At AQL Technologies, we understand that data is the new currency of the digital economy, and transforming this wealth of information into meaningful insights is essential for success in today’s business landscape. With over 15 years of experience, we bring deep expertise, proven methodologies, and hands-on project consulting to ensure your analytics initiatives deliver measurable value.

Our Power BI consulting and development teams help you unlock the full potential of Microsoft’s analytics ecosystem through the right strategies, migration plans, scalability, and security frameworks. Our comprehensive services include end-to-end Power BI implementation, supported by robust governance, data security, and management practices, as well as real-time, interactive dashboards designed around your specific business needs.

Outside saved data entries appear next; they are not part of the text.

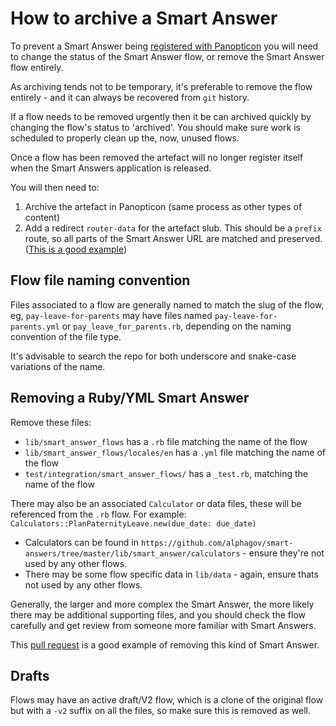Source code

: # How to archive a Smart Answer

To prevent a Smart Answer being [registered with Panopticon](../lib/tasks/panopticon.rake) you will need to change the status of the Smart Answer flow, or remove the Smart Answer flow entirely.

As archiving tends not to be temporary, it's preferable to remove the flow entirely - and it can always be recovered from `git` history.

If a flow needs to be removed urgently then it be can archived quickly by changing the flow's status to 'archived'. You should make sure work is scheduled to properly clean up the, now, unused flows.

Once a flow has been removed the artefact will no longer register itself when the Smart Answers application is released.

You will then need to:
1. Archive the artefact in Panopticon (same process as other types of content)
2. Add a redirect `router-data` for the artefact slub. This should be a `prefix` route, so all parts of the Smart Answer URL are matched and preserved. ([This is a good example](https://github.gds/gds/router-data/blob/master/data/slug-changes.csv#L623))

## Flow file naming convention

Files associated to a flow are generally named to match the slug of the flow, eg, `pay-leave-for-parents` may have files named `pay-leave-for-parents.yml` or `pay_leave_for_parents.rb`, depending on the naming convention of the file type.

It's advisable to search the repo for both underscore and snake-case variations of the name.

## Removing a Ruby/YML Smart Answer

Remove these files:

- `lib/smart_answer_flows` has a `.rb` file matching the name of the flow
- `lib/smart_answer_flows/locales/en` has a `.yml` file matching the name of the flow
- `test/integration/smart_answer_flows/` has a `_test.rb`, matching the name of the flow

There may also be an associated `Calculator` or data files, these will be referenced from the `.rb` flow. For example: `Calculators::PlanPaternityLeave.new(due_date: due_date)`

- Calculators can be found in `https://github.com/alphagov/smart-answers/tree/master/lib/smart_answer/calculators` - ensure they're not used by any other flows.
- There may be some flow specific data in `lib/data` - again, ensure thats not used by any other flows.

Generally, the larger and more complex the Smart Answer, the more likely there may be additional supporting files, and you should check the flow carefully and get review from someone more familiar with Smart Answers.

This [pull request](https://github.com/alphagov/smart-answers/pull/1428) is a good example of removing this kind of Smart Answer.

## Drafts

Flows may have an active draft/V2 flow, which is a clone of the original flow but with a `-v2` suffix on all the files, so make sure this is removed as well.
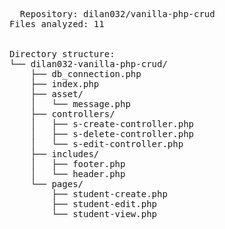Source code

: <pre>
  Repository: dilan032/vanilla-php-crud
Files analyzed: 11


Directory structure:
└── dilan032-vanilla-php-crud/
    ├── db_connection.php
    ├── index.php
    ├── asset/
    │   └── message.php
    ├── controllers/
    │   ├── s-create-controller.php
    │   ├── s-delete-controller.php
    │   └── s-edit-controller.php
    ├── includes/
    │   ├── footer.php
    │   └── header.php
    └── pages/
        ├── student-create.php
        ├── student-edit.php
        └── student-view.php


</pre>

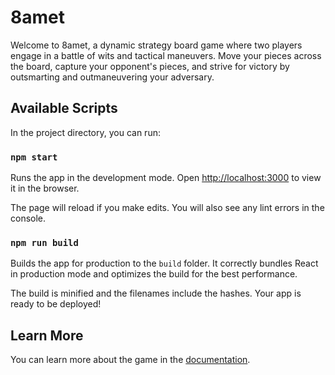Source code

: # 8amet

Welcome to 8amet, a dynamic strategy board game where two players engage in a battle of wits and tactical maneuvers. Move your pieces across the board, capture your opponent's pieces, and strive for victory by outsmarting and outmaneuvering your adversary.

## Available Scripts

In the project directory, you can run:

### `npm start`

Runs the app in the development mode.
Open [http://localhost:3000](http://localhost:3000) to view it in the browser.

The page will reload if you make edits.
You will also see any lint errors in the console.

### `npm run build`

Builds the app for production to the `build` folder.
It correctly bundles React in production mode and optimizes the build for the best performance.

The build is minified and the filenames include the hashes.
Your app is ready to be deployed!

## Learn More

You can learn more about the game in the [documentation](https://docs.google.com/document/d/1CNvt3F-1sIGd2VD39Xpwa3FhLmXWCs__7fwRAPEhS4M/edit?usp=sharing).
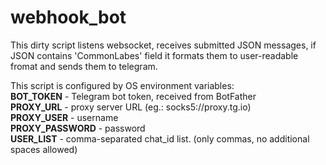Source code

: # webhook_bot
This dirty script listens websocket, receives submitted JSON messages, if JSON contains 'CommonLabes' field it formats them to  user-readable fromat and
sends them to telegram.

This script is configured  by OS environment variables:  
**BOT_TOKEN** - Telegram bot token, received from BotFather  
**PROXY_URL** - proxy server URL (eg.: socks5://proxy.tg.io)  
**PROXY_USER** - username  
**PROXY_PASSWORD** - password  
**USER_LIST** - comma-separated chat_id list. (only commas, no additional spaces allowed)  
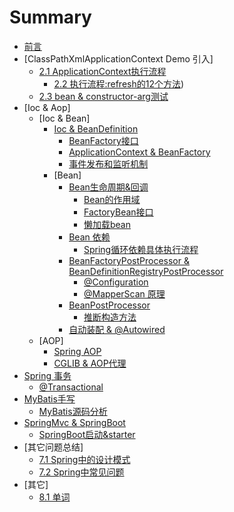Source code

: # Summary

* [前言](doc/target.md)
* [ClassPathXmlApplicationContext Demo 引入]
    * [2.1 ApplicationContext执行流程](doc/test/flow_path.md)
        * [2.2 执行流程:refresh的12个方法](doc/test/code_review.md))
    * [2.3 bean & constructor-arg测试](doc/test/bean_constructor.md)
* [Ioc & Aop]
    * [Ioc & Bean]
        * [Ioc & BeanDefinition](doc/bean/ioc_bean.md)
            * [BeanFactory接口](doc/bean/BeanFactory.md)
            * [ApplicationContext & BeanFactory](doc/bean/context.md)
            * [事件发布和监听机制](doc/bean/context_event.md)
        * [Bean]
            * [Bean生命周期&回调](doc/bean/bean_life.md)
                * [Bean的作用域](doc/bean/bean_scope.md)
                * [FactoryBean接口](doc/bean/fatory_bean.md)
                * [懒加载bean](doc/bean/lazy.md)
            * [Bean 依赖](doc/bean/ioc_bean_dependency.md)
                * [Spring循环依赖具体执行流程](doc/bean/dependency.md)
            * [BeanFactoryPostProcessor & BeanDefinitionRegistryPostProcessor](doc/bean/post_processor.md)
                * [@Configuration](doc/bean/configuration.md)
                * [@MapperScan 原理](doc/bean/mapper_scan.md)
            * [BeanPostProcessor](doc/bean/bean_post_processor.md)
                * [推断构造方法](doc/bean/bean_constructor.md)
            * [自动装配 & @Autowired](doc/bean/ioc_bean_auto.md)
    * [AOP]
        * [Spring AOP](doc/bean/aop.md)
        * [CGLIB & AOP代理](doc/bean/aspectj.md)
* [Spring 事务](doc/bean/transaction.md)
    * [@Transactional](doc/bean/transaction_annotation.md)  
* [MyBatis手写](doc/mybatis.md)
    * [MyBatis源码分析](doc/mybatis_source.md)
* [SpringMvc & SpringBoot](doc/springboot.md)
    * [SpringBoot启动&starter](doc/springboot_starter.md)
* [其它问题总结]
    * [7.1 Spring中的设计模式](doc/bean/design.md)
    * [7.2 Spring中常见问题](doc/pro.md)
* [其它]
    * [8.1 单词](./doc/other/words.md)
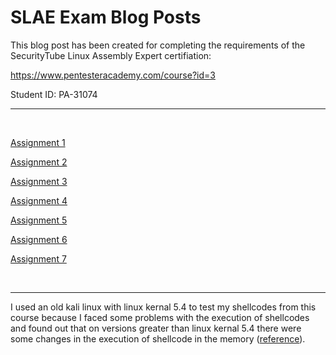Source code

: # SLAE Exam Blog Posts

This blog post has been created for completing the requirements of the SecurityTube Linux Assembly Expert certifiation:

https://www.pentesteracademy.com/course?id=3

Student ID: PA-31074

____

</br>


[Assignment 1](Assignment1/README.md)

[Assignment 2](Assignment2/README.md)

[Assignment 3](Assignment3/README.md)

[Assignment 4](Assignment4/README.md)

[Assignment 5](Assignment5/README.md)

[Assignment 6](Assignment6/README.md)

[Assignment 7](Assignment7/README.md)

</br>

___

I used an old kali linux with linux kernal 5.4 to test my shellcodes from this course because I faced some problems with the execution of shellcodes and found out that on versions greater than linux kernal 5.4 there were some changes in the execution of shellcode in the memory ([reference](https://medium.com/csg-govtech/why-doesnt-my-shellcode-work-anymore-136ce179643f)).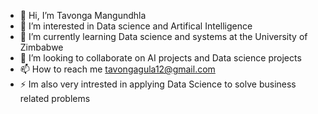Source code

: - 👋 Hi, I’m Tavonga Mangundhla 
- 👀 I’m interested in Data science and Artifical Intelligence 
- 🌱 I’m currently learning Data science and systems at the University of Zimbabwe
- 💞️ I’m looking to collaborate on AI projects and Data science projects 
- 📫 How to reach me tavongagula12@gmail.com 
- ⚡ Im also very intrested in applying Data Science to solve business related problems

<!---
tavongagula/tavongagula is a ✨ special ✨ repository because its `README.md` (this file) appears on your GitHub profile.
You can click the Preview link to take a look at your changes.
--->
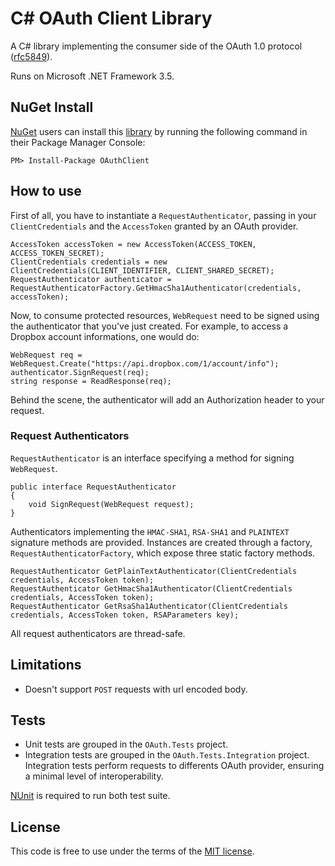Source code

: ﻿C# OAuth Client Library
=======================

A C# library implementing the consumer side of the OAuth 1.0 protocol
([rfc5849](http://tools.ietf.org/html/rfc5849)).

Runs on Microsoft .NET Framework 3.5.

NuGet Install
-------------

[NuGet](https://nuget.org/) users can install this 
[library](https://nuget.org/packages/OAuthClient) by running the following 
command in their Package Manager Console:

    PM> Install-Package OAuthClient

How to use
----------

First of all, you have to instantiate a `RequestAuthenticator`, passing in your
`ClientCredentials` and the `AccessToken` granted by an OAuth provider.

    AccessToken accessToken = new AccessToken(ACCESS_TOKEN, ACCESS_TOKEN_SECRET);
    ClientCredentials credentials = new ClientCredentials(CLIENT_IDENTIFIER, CLIENT_SHARED_SECRET);
    RequestAuthenticator authenticator = RequestAuthenticatorFactory.GetHmacSha1Authenticator(credentials, accessToken);

Now, to consume protected resources, `WebRequest` need to be signed using the
authenticator that you've just created. For example, to access a Dropbox account
informations, one would do:

    WebRequest req = WebRequest.Create("https://api.dropbox.com/1/account/info");
    authenticator.SignRequest(req);
    string response = ReadResponse(req);

Behind the scene, the authenticator will add an Authorization header to your request.

### Request Authenticators

`RequestAuthenticator` is an interface specifying a method for signing `WebRequest`.

    public interface RequestAuthenticator
    {
        void SignRequest(WebRequest request);
    }

Authenticators implementing the `HMAC-SHA1`, `RSA-SHA1` and `PLAINTEXT`
signature methods are provided. Instances are created through a factory,
`RequestAuthenticatorFactory`, which expose three static factory methods.

    RequestAuthenticator GetPlainTextAuthenticator(ClientCredentials credentials, AccessToken token);
    RequestAuthenticator GetHmacSha1Authenticator(ClientCredentials credentials, AccessToken token);
    RequestAuthenticator GetRsaSha1Authenticator(ClientCredentials credentials, AccessToken token, RSAParameters key);
   
All request authenticators are thread-safe.

Limitations
-----------

* Doesn't support `POST` requests with url encoded body.

Tests
-----

* Unit tests are grouped in the `OAuth.Tests` project.
* Integration tests are grouped in the `OAuth.Tests.Integration` project.
  Integration tests perform requests to differents OAuth provider, ensuring
  a minimal level of interoperability.

[NUnit](http://www.nunit.org/) is required to run both test suite.

License
-------

This code is free to use under the terms of the [MIT license](http://mturcotte.mit-license.org/).
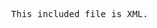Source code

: <!-- >>>>>> BEGIN GENERATED FILE (include): SOURCE test/include/templates/xml_pre.md -->
<!-- >>>>>> BEGIN INCLUDED FILE (pre): SOURCE test/include/includes/xml.xml -->
<pre>
<root>
  <element attribute="value">
    <sub_element>
      This included file is XML.
    </sub_element>
  </element>
</root>
</pre>
<!-- <<<<<< END INCLUDED FILE (pre): SOURCE test/include/includes/xml.xml -->
<!-- <<<<<< END GENERATED FILE (include): SOURCE test/include/templates/xml_pre.md -->
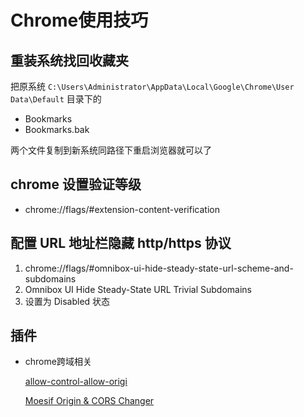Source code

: # Chrome使用技巧

## 重装系统找回收藏夹

把原系统 `C:\Users\Administrator\AppData\Local\Google\Chrome\User Data\Default` 目录下的

- Bookmarks
- Bookmarks.bak

两个文件复制到新系统同路径下重启浏览器就可以了

## chrome 设置验证等级

- chrome://flags/#extension-content-verification

## 配置 URL 地址栏隐藏 http/https 协议

1. chrome://flags/#omnibox-ui-hide-steady-state-url-scheme-and-subdomains
1. Omnibox UI Hide Steady-State URL Trivial Subdomains
1. 设置为 Disabled 状态

## 插件

- chrome跨域相关

    [allow-control-allow-origi](https://chrome.google.com/webstore/detail/allow-control-allow-origi/nlfbmbojpeacfghkpbjhddihlkkiljbi?hl=zh-CN)

    [Moesif Origin & CORS Changer](https://chrome.google.com/webstore/detail/moesif-origin-cors-change/digfbfaphojjndkpccljibejjbppifbc?hl=zh-CN)
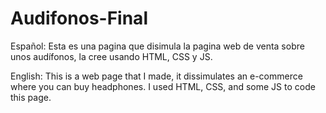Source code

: # Audifonos-Final

Español:
Esta es una pagina que disimula la pagina web de venta sobre unos audífonos, la cree usando HTML, CSS y JS. 

English:
This is a web page that I made, it dissimulates an e-commerce where you can buy headphones. I used HTML, CSS, and some JS to code this page. 
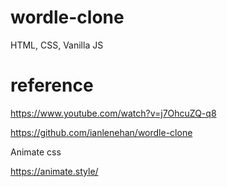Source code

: # wordle-clone
HTML, CSS, Vanilla JS

# reference
https://www.youtube.com/watch?v=j7OhcuZQ-q8

https://github.com/ianlenehan/wordle-clone

Animate css

https://animate.style/
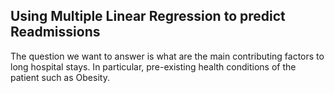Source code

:Using Multiple Linear Regression to predict Readmissions
---

The question we want to answer is what are the main contributing factors to long hospital stays. In particular, pre-existing health conditions of the patient such as Obesity. 

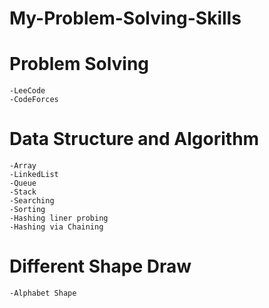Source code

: # My-Problem-Solving-Skills

# Problem Solving
    -LeeCode
    -CodeForces

# Data Structure and Algorithm
    -Array
    -LinkedList
    -Queue
    -Stack
    -Searching
    -Sorting
    -Hashing liner probing
    -Hashing via Chaining


# Different Shape Draw
    -Alphabet Shape

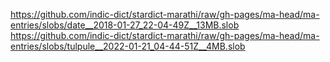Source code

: https://github.com/indic-dict/stardict-marathi/raw/gh-pages/ma-head/ma-entries/slobs/date__2018-01-27_22-04-49Z__13MB.slob  
https://github.com/indic-dict/stardict-marathi/raw/gh-pages/ma-head/ma-entries/slobs/tulpule__2022-01-21_04-44-51Z__4MB.slob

At AQL, we don’t just build reports — we build trusted data platforms that empower your organization to make faster, smarter, and more confident decisions.

AQL’s comprehensive services cover the entire data lifecycle — from data integration, modeling, and migration to data warehousing, visualization, and predictive analytics. Our experts design real-time dashboards and interactive Power BI reports that provide visibility into KPIs, operational performance, and strategic outcomes.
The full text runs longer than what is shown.